Plain-text document sources
++++++++
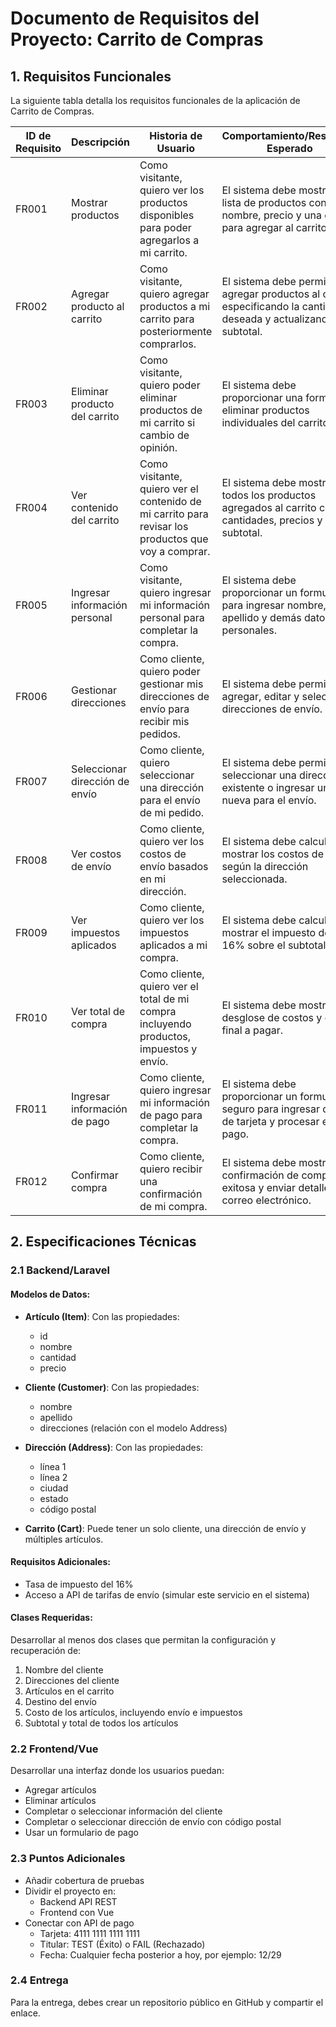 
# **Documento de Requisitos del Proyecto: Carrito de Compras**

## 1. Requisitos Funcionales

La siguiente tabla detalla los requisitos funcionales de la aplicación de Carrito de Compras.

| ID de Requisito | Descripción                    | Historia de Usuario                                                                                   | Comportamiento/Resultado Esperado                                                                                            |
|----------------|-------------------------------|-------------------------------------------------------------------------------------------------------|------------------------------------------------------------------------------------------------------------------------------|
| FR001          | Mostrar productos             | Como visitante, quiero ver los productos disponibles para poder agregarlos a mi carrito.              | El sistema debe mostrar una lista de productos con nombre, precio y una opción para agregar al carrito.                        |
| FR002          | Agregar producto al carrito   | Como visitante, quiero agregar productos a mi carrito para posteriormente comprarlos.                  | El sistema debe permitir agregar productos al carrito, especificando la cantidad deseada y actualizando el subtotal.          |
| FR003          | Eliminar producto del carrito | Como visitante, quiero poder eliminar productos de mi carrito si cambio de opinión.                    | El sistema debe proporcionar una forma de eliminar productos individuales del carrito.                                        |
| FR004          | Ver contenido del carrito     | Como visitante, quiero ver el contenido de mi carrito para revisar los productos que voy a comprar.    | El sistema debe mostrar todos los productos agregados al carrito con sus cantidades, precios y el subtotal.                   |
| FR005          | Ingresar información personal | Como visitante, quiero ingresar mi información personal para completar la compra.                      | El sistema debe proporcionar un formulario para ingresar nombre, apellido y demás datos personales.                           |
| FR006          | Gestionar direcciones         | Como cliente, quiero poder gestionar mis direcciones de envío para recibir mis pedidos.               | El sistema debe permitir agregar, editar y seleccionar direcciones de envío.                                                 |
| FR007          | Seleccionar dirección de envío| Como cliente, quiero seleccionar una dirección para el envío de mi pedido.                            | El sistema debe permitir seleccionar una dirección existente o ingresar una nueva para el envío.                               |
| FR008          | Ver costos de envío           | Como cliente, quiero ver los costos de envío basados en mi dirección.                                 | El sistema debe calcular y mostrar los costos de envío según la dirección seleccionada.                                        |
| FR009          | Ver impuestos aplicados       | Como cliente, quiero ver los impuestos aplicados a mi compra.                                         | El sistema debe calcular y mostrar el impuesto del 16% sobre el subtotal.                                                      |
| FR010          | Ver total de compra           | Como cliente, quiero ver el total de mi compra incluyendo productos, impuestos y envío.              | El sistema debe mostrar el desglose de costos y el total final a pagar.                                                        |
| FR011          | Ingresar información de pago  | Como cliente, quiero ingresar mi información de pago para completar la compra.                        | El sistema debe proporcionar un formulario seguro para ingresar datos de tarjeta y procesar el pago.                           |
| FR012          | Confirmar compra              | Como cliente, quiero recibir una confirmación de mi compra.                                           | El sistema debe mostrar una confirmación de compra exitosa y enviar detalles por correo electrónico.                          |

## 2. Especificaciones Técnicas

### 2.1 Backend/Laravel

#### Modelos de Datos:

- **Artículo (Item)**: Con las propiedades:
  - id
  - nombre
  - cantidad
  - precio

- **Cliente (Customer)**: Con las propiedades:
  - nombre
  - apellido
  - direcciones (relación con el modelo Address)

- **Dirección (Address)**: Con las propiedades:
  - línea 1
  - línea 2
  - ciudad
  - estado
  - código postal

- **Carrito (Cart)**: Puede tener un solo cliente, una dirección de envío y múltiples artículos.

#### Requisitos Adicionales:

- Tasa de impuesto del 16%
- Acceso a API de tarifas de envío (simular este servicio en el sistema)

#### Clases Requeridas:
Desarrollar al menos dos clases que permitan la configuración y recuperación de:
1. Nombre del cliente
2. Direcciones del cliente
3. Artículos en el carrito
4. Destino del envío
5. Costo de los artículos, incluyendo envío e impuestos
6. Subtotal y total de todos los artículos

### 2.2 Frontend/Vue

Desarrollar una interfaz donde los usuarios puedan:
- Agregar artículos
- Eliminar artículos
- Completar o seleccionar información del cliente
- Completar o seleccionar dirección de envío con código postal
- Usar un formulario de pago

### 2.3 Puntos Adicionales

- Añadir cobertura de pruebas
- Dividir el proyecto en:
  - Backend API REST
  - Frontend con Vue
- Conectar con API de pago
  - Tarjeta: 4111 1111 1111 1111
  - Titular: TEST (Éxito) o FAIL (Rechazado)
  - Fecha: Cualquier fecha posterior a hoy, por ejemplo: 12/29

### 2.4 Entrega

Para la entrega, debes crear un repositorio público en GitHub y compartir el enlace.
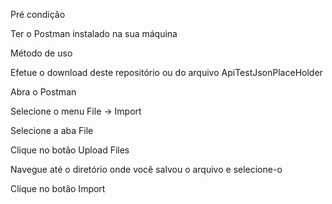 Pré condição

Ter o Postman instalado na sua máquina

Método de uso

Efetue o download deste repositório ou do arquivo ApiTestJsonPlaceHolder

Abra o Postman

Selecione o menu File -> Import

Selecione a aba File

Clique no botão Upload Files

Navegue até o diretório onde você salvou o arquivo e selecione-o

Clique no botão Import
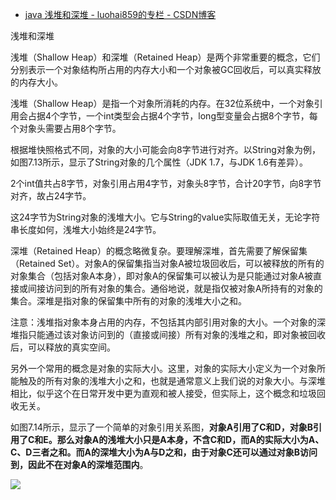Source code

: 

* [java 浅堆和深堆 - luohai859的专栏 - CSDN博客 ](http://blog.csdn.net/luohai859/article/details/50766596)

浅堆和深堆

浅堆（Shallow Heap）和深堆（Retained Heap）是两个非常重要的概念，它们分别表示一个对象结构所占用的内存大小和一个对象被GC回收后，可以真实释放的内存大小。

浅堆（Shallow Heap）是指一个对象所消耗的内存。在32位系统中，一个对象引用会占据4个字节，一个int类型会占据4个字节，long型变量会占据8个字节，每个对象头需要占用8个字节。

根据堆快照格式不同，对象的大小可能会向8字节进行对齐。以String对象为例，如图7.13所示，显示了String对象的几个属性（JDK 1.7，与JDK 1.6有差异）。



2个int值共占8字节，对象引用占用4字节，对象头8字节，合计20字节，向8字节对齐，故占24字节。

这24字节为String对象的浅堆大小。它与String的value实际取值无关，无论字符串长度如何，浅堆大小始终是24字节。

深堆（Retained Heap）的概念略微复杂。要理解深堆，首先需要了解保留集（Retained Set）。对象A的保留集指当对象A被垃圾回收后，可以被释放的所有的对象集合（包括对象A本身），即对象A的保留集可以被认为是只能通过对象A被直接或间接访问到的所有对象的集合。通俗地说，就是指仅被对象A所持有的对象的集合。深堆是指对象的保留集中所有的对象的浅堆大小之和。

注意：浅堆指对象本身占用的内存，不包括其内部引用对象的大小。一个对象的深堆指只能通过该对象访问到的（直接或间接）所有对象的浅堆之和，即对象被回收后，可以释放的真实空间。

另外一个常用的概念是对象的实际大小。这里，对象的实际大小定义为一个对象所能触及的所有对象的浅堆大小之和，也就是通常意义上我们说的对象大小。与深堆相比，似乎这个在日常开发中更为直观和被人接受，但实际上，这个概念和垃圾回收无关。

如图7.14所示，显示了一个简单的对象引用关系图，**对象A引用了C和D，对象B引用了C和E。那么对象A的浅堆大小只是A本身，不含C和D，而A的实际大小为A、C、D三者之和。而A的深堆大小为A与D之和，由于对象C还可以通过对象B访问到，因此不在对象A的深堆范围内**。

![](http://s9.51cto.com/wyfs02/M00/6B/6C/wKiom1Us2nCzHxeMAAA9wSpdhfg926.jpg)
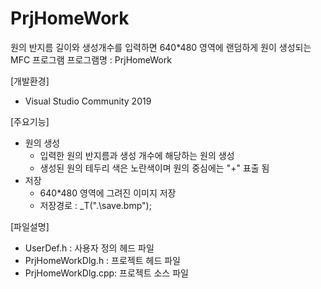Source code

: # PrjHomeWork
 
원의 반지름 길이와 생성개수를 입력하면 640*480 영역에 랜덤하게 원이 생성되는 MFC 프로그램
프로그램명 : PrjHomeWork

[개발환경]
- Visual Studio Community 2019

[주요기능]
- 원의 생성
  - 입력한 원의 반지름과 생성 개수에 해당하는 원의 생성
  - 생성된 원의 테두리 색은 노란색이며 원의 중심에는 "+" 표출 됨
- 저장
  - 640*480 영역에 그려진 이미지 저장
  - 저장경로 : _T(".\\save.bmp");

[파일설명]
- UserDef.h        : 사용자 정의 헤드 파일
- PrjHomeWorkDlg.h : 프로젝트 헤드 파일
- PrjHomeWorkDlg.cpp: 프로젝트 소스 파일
++++++++
- ACTIVITY:
Return every line holding the word "Postman" from the records.

- EXERCISE OUTPUT:
Ter o Postman instalado na sua máquina
Abra o Postman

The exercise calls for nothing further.